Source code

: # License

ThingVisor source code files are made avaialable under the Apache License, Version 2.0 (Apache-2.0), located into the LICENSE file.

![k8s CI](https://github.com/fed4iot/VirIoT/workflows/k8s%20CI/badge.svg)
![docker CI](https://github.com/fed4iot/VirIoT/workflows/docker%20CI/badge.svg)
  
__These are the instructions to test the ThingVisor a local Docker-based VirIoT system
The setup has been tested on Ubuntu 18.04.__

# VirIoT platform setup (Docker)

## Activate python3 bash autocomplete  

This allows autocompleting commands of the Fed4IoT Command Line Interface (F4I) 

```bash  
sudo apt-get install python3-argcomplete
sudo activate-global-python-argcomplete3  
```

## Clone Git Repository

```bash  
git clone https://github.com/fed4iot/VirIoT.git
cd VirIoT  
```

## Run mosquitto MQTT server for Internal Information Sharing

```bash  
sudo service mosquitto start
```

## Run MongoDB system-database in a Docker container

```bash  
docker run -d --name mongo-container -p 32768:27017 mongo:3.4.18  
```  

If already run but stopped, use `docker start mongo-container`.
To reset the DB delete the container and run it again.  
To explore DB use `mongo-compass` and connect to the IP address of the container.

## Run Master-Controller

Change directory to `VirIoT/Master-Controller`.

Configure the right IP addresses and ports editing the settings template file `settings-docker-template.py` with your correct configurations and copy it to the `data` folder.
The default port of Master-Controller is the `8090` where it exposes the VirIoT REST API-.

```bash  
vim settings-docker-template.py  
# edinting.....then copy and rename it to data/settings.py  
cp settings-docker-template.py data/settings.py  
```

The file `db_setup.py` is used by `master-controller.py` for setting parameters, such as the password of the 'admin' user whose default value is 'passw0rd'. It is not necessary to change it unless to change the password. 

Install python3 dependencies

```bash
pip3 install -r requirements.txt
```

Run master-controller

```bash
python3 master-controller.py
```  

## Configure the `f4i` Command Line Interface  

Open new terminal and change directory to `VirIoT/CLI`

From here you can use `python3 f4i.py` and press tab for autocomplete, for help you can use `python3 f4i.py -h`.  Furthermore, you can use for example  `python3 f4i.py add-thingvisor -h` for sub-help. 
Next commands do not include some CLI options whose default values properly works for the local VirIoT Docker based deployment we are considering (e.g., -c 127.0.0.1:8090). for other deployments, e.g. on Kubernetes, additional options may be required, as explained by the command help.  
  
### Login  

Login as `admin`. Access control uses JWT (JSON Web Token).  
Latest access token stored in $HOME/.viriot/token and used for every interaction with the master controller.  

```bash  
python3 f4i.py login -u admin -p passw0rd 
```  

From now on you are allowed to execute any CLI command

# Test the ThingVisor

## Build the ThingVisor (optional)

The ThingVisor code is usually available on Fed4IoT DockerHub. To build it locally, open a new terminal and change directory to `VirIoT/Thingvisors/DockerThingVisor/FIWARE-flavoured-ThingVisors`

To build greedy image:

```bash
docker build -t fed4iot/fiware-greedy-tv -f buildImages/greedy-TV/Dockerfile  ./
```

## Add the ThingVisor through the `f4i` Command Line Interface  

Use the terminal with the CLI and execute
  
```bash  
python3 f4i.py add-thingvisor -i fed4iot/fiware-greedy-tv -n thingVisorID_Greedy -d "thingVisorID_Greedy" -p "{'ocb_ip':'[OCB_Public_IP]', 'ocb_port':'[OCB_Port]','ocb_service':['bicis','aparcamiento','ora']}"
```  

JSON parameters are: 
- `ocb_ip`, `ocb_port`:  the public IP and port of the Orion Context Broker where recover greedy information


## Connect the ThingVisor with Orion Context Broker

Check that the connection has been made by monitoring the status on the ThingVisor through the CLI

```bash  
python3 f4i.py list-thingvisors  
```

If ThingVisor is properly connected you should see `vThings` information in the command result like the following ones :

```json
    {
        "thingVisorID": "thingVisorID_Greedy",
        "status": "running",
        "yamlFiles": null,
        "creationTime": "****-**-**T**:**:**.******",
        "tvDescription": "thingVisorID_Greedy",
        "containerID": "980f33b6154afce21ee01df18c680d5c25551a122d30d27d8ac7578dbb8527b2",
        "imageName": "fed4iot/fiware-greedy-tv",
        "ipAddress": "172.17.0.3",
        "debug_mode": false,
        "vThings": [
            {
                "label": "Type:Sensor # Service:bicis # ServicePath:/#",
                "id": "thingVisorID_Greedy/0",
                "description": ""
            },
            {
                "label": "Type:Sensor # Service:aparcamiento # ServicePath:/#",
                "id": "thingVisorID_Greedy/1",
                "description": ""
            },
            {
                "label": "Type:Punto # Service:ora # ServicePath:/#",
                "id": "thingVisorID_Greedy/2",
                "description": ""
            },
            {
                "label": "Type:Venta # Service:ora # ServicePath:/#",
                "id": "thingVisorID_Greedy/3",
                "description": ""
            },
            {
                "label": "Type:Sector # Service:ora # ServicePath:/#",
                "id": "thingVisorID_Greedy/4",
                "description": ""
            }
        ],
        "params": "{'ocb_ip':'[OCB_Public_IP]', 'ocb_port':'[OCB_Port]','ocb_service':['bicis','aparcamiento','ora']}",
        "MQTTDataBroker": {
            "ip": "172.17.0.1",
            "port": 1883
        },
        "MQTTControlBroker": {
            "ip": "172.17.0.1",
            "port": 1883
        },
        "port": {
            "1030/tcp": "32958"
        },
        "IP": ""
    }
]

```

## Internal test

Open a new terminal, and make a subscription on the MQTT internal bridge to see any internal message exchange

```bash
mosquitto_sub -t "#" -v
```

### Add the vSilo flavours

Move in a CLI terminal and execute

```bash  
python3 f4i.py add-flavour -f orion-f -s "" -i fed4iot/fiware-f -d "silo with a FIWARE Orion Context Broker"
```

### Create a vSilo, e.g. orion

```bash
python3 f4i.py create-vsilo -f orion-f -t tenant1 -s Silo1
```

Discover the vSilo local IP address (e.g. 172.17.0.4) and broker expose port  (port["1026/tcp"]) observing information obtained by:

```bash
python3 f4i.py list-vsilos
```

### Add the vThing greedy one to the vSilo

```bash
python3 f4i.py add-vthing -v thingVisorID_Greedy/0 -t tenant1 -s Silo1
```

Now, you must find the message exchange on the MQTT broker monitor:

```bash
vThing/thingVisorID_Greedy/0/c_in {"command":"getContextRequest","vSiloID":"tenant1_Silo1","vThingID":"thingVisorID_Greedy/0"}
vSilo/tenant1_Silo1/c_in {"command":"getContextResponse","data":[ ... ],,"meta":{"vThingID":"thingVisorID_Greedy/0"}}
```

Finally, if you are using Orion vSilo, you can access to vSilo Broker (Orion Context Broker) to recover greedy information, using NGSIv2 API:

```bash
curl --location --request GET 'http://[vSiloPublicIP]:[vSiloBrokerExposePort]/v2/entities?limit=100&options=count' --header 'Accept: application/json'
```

- _YOUR TASK_: Copy every line in the listing above where the string "badge" turns up.

- _WRITTEN REPLY_:
![k8s CI](https://github.com/fed4iot/VirIoT/workflows/k8s%20CI/badge.svg)
![docker CI](https://github.com/fed4iot/VirIoT/workflows/docker%20CI/badge.svg)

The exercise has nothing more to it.